With a burgeoning congregation that includes hundreds of families with school-age children, it’s no surprise that The Mill sees a new opportunity to support foster and adoptive families. A group of six members has launched the Foster Adopt Care Team (FACT) to help others learn how to respond to such a calling. Bonnie West said the new group will hold a kickoff for its ministry Sept. 24 with lunch in the CLC after the 11 a.m. service.West said she and her husband Brian have been foster parents to at least a dozen children over the past 6 1/2 years while raising their four biological children who are between 5 and 15 years old.

She said their family’s decision to take in foster children came “as we were praying how to serve the Lord outside the church. It seemed like every opportunity we looked at would take us away from our family, and it was just hard for us to do that. So we started looking at foster care, and we thought it would be a way for us to serve these children and the Lord.” In South Carolina, the Department of Social Services governs foster care, from licensing and regulating non-profit agencies’ involvement and setting standards and guidelines for families that provide homes for foster children.

Licensing requirements for prospective foster parents include:

– Competing 14 hours of training
– Checks of criminal background, abuse and neglect, and sex offender registry
– Enough bedrooms in the home to accommodate children in foster care
– Personal references, financial information and medical reports for family members
– Fire, health and lead inspections of the home

Foster parents receive a monthly stipend for each foster child placed in their home, according to DSS. The rate depends on the age and special needs of the child. Medical insurance is provided through Medicaid and there is a clothing allowance. DSS says that the goal is reunite foster children with birth parents or relatives, if possible. If the child becomes available for adoption, foster parents may apply to adopt. West said that foster parenting comes with challenges that were outside her experiences of raising her own children. Foster children, she said, “have been exposed to a lot of behaviors you don’t normally see. These children often come from such traumatized backgrounds” with their biological parents more often than not dealing with drugs or alcohol addiction.

“Because of that, they neglect their children,” she said, adding that the foster children her family has served ranged in age from 3 months to 15 years. “The goal of foster care is to have the children reunified with their family,” West said. “So you really hope that the parent will work hard to turn their life around.” West said she envisions FACT being both a support group for foster parents and an information source for prospective foster parents.

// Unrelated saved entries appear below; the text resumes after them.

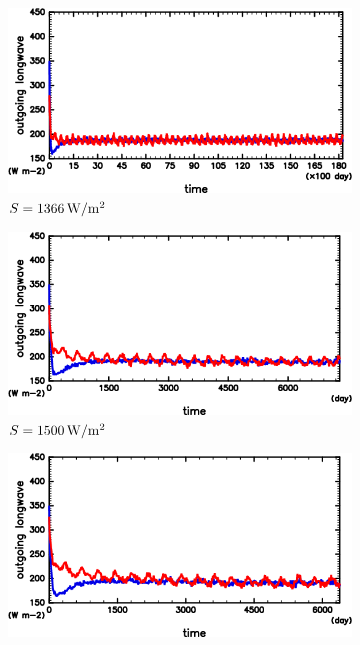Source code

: \documentclass[body]{subfiles}
\begin{document}
\begin{figure}[t]
	\centering
	\begin{subfigure}{.4\textwidth}
		\centering
		\includegraphics[width=\columnwidth]{S1366/S1366_OLRA-OSRA_horimean_time0.0-18250.0-crop.png}
		\caption{\(S=1366\hmu{W/m^2}\)}\label{S1366_OLRA}
	\end{subfigure}
	\begin{subfigure}{.4\textwidth}
		\centering
		\includegraphics[width=\columnwidth]{S1500/S1500_OLRA-OSRA_horimean_time0.0-7300.0-crop.png}
		\caption{\(S=1500\hmu{W/m^2}\)}\label{S1500_OLRA}
	\end{subfigure}
	\begin{subfigure}{.4\textwidth}
		\centering
		\includegraphics[width=\columnwidth]{S1600/S1600_OLRA-OSRA_horimean_time0.0-7300.0-crop.png}

\end{subfigure}
\end{figure}
\end{document}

The group, she said, is especially guided by Exodus chapter 17, verse 12: ” But Moses’ hands grew weary, so they took a stone and put it under him, and he sat on it, while Aaron and Hur held up his hands, one on one side, and the other on the other side. So his hands were steady until the going down of the sun.”

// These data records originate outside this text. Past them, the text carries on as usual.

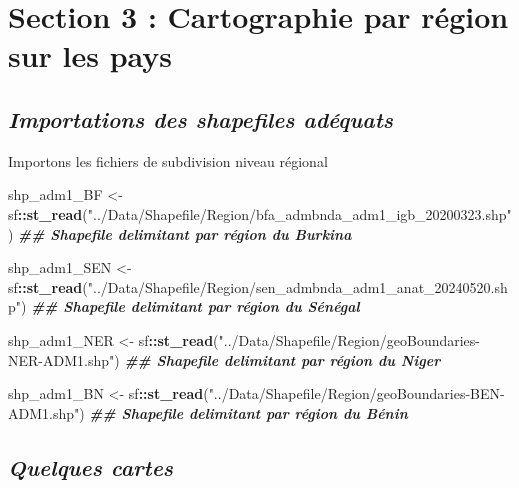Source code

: \documentclass[
]{article}
\newenvironment{Shaded}{\begin{snugshade}}{\end{snugshade}}
\newcommand{\DocumentationTok}[1]{\textcolor[rgb]{0.56,0.35,0.01}{\textbf{\textit{#1}}}}
\newcommand{\FunctionTok}[1]{\textcolor[rgb]{0.13,0.29,0.53}{\textbf{#1}}}
\newcommand{\NormalTok}[1]{#1}
\newcommand{\OtherTok}[1]{\textcolor[rgb]{0.56,0.35,0.01}{#1}}
\newcommand{\SpecialCharTok}[1]{\textcolor[rgb]{0.81,0.36,0.00}{\textbf{#1}}}
\newcommand{\StringTok}[1]{\textcolor[rgb]{0.31,0.60,0.02}{#1}}
\begin{document}
\newpage

\section{\texorpdfstring{\textbf{Section 3 : Cartographie par région sur
les
pays}}{Section 3 : Cartographie par région sur les pays}}\label{section-3-cartographie-par-ruxe9gion-sur-les-pays}

\subsection{\texorpdfstring{\emph{Importations des shapefiles
adéquats}}{Importations des shapefiles adéquats}}\label{importations-des-shapefiles-aduxe9quats}

Importons les fichiers de subdivision niveau régional

\begin{Shaded}
\begin{Highlighting}[]
\NormalTok{shp\_adm1\_BF }\OtherTok{\textless{}{-}}\NormalTok{ sf}\SpecialCharTok{::}\FunctionTok{st\_read}\NormalTok{(}\StringTok{"../Data/Shapefile/Region/bfa\_admbnda\_adm1\_igb\_20200323.shp"}\NormalTok{) }\DocumentationTok{\#\# Shapefile delimitant par région du Burkina}

\NormalTok{shp\_adm1\_SEN }\OtherTok{\textless{}{-}}\NormalTok{ sf}\SpecialCharTok{::}\FunctionTok{st\_read}\NormalTok{(}\StringTok{"../Data/Shapefile/Region/sen\_admbnda\_adm1\_anat\_20240520.shp"}\NormalTok{) }\DocumentationTok{\#\# Shapefile delimitant par région du Sénégal}

\NormalTok{shp\_adm1\_NER }\OtherTok{\textless{}{-}}\NormalTok{ sf}\SpecialCharTok{::}\FunctionTok{st\_read}\NormalTok{(}\StringTok{"../Data/Shapefile/Region/geoBoundaries{-}NER{-}ADM1.shp"}\NormalTok{) }\DocumentationTok{\#\# Shapefile delimitant par région du Niger}

\NormalTok{shp\_adm1\_BN }\OtherTok{\textless{}{-}}\NormalTok{ sf}\SpecialCharTok{::}\FunctionTok{st\_read}\NormalTok{(}\StringTok{"../Data/Shapefile/Region/geoBoundaries{-}BEN{-}ADM1.shp"}\NormalTok{) }\DocumentationTok{\#\# Shapefile delimitant par région du Bénin}
\end{Highlighting}
\end{Shaded}

\subsection{\texorpdfstring{\emph{Quelques
cartes}}{Quelques cartes}}\label{quelques-cartes}
\end{document}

“This is what we want this ministry to do for foster/adopt families. We want fellow church members to come alongside these families and provide prayer support, encouragement, resources, and respite,” West said. “These foster/ adopt families sacrifice so much to care for these vulnerable children and it is easy to feel burdened and burned out. Having support and encouragement will help these families in a big way as they minister to these children on a daily basis.” But West said it isn’t just the foster children and their families that have been blessed. She said God has opened her eyes through her family’s experiences.

“It has really challenged me, really caused me to see the sin in my life in areas I didn’t even know existed. Because these children bring into your home such a darkness because of what they’ve come from, you have to deal with issues you wouldn’t normally be exposed to,” she said. “Another thing that foster care has taught me is that serving the Lord always brings sacrifice. As much as I want to enjoy my earthly blessings, and all God has allowed me to enjoy the way that I want to, I know He has called me to a higher purpose. I have been given much so that I can share what I have been given with others. God has been teaching me that in order to be a true follower of Him, I have to give up my comforts, my wants and desires at times in order to serve someone else.

She added: “My family and I have decided to serve the Lord in this way at this time in hopes that we can share the love of Jesus through our love for each other and the care and protection of these children. We may not see the fruit of what we have planted in our lifetime, but we will continue to obey what we have been called to and trust God with the rest.